AIM OF THE TASK
All the data below goes into the copy word for word, but the pictures don't.

EXERCISE MATERIAL: Begin

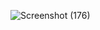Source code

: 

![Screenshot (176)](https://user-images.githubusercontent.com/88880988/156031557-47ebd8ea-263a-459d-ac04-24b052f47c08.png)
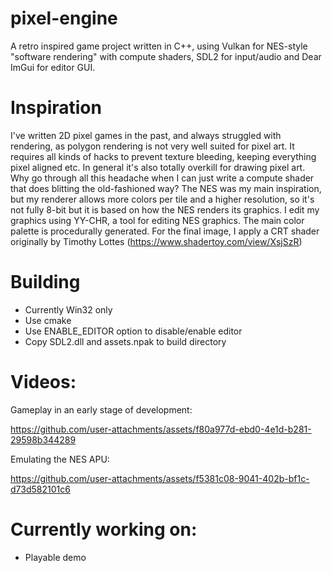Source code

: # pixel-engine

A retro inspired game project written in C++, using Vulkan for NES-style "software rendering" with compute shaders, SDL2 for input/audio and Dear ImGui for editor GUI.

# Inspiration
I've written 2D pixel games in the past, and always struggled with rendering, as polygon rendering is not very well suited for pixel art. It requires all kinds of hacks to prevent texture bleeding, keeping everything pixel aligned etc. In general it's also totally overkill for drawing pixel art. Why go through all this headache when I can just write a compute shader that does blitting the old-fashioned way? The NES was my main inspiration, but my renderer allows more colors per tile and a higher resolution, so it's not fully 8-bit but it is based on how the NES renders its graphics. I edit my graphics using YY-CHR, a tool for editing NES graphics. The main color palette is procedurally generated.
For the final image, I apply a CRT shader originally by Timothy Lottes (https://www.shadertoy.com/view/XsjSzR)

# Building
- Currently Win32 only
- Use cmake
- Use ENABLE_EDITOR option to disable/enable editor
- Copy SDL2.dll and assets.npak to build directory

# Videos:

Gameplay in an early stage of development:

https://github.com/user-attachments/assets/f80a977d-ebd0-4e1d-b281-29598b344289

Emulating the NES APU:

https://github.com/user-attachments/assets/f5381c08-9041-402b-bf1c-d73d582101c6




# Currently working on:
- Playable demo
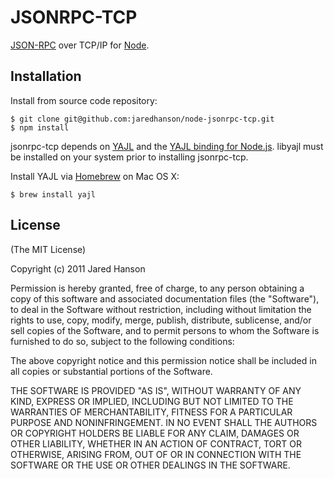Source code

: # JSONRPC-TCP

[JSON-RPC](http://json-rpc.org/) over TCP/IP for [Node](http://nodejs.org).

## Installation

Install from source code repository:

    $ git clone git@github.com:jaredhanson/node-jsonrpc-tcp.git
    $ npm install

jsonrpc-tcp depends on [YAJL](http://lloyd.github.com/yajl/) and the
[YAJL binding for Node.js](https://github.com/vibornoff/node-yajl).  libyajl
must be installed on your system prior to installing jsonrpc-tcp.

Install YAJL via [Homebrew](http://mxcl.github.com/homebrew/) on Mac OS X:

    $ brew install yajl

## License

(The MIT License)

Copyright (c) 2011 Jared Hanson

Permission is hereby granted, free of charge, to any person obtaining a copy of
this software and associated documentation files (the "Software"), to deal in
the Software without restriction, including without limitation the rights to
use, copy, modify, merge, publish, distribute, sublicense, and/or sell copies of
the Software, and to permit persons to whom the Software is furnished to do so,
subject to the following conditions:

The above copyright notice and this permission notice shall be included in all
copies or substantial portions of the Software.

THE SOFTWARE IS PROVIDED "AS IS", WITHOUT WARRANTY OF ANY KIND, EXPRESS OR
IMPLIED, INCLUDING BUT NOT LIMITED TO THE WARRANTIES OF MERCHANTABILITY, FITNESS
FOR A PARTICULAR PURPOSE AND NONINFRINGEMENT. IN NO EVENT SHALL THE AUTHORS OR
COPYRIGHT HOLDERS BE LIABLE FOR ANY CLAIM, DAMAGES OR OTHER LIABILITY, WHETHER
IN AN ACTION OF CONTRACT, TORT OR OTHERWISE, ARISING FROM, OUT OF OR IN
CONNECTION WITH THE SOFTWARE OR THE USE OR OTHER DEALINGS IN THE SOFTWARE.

EXERCISE MATERIAL: End

YOUR SOLUTION
Source code

: 

![Screenshot (176)](https://user-images.githubusercontent.com/88880988/156031557-47ebd8ea-263a-459d-ac04-24b052f47c08.png)
Source code

: # pixel-engine

A retro inspired game project written in C++, using Vulkan for NES-style "software rendering" with compute shaders, SDL2 for input/audio and Dear ImGui for editor GUI.

# Inspiration
I've written 2D pixel games in the past, and always struggled with rendering, as polygon rendering is not very well suited for pixel art. It requires all kinds of hacks to prevent texture bleeding, keeping everything pixel aligned etc. In general it's also totally overkill for drawing pixel art. Why go through all this headache when I can just write a compute shader that does blitting the old-fashioned way? The NES was my main inspiration, but my renderer allows more colors per tile and a higher resolution, so it's not fully 8-bit but it is based on how the NES renders its graphics. I edit my graphics using YY-CHR, a tool for editing NES graphics. The main color palette is procedurally generated.
For the final image, I apply a CRT shader originally by Timothy Lottes (https://www.shadertoy.com/view/XsjSzR)

# Building
- Currently Win32 only
- Use cmake
- Use ENABLE_EDITOR option to disable/enable editor
- Copy SDL2.dll and assets.npak to build directory

# Videos:

Gameplay in an early stage of development:

https://github.com/user-attachments/assets/f80a977d-ebd0-4e1d-b281-29598b344289

Emulating the NES APU:

https://github.com/user-attachments/assets/f5381c08-9041-402b-bf1c-d73d582101c6




# Currently working on:
- Playable demo
Source code

: # JSONRPC-TCP

[JSON-RPC](http://json-rpc.org/) over TCP/IP for [Node](http://nodejs.org).

## Installation

Install from source code repository:

    $ git clone git@github.com:jaredhanson/node-jsonrpc-tcp.git
    $ npm install

jsonrpc-tcp depends on [YAJL](http://lloyd.github.com/yajl/) and the
[YAJL binding for Node.js](https://github.com/vibornoff/node-yajl).  libyajl
must be installed on your system prior to installing jsonrpc-tcp.

Install YAJL via [Homebrew](http://mxcl.github.com/homebrew/) on Mac OS X:

    $ brew install yajl

## License

(The MIT License)

Copyright (c) 2011 Jared Hanson

Permission is hereby granted, free of charge, to any person obtaining a copy of
this software and associated documentation files (the "Software"), to deal in
the Software without restriction, including without limitation the rights to
use, copy, modify, merge, publish, distribute, sublicense, and/or sell copies of
the Software, and to permit persons to whom the Software is furnished to do so,
subject to the following conditions:

The above copyright notice and this permission notice shall be included in all
copies or substantial portions of the Software.

THE SOFTWARE IS PROVIDED "AS IS", WITHOUT WARRANTY OF ANY KIND, EXPRESS OR
IMPLIED, INCLUDING BUT NOT LIMITED TO THE WARRANTIES OF MERCHANTABILITY, FITNESS
FOR A PARTICULAR PURPOSE AND NONINFRINGEMENT. IN NO EVENT SHALL THE AUTHORS OR
COPYRIGHT HOLDERS BE LIABLE FOR ANY CLAIM, DAMAGES OR OTHER LIABILITY, WHETHER
IN AN ACTION OF CONTRACT, TORT OR OTHERWISE, ARISING FROM, OUT OF OR IN
CONNECTION WITH THE SOFTWARE OR THE USE OR OTHER DEALINGS IN THE SOFTWARE.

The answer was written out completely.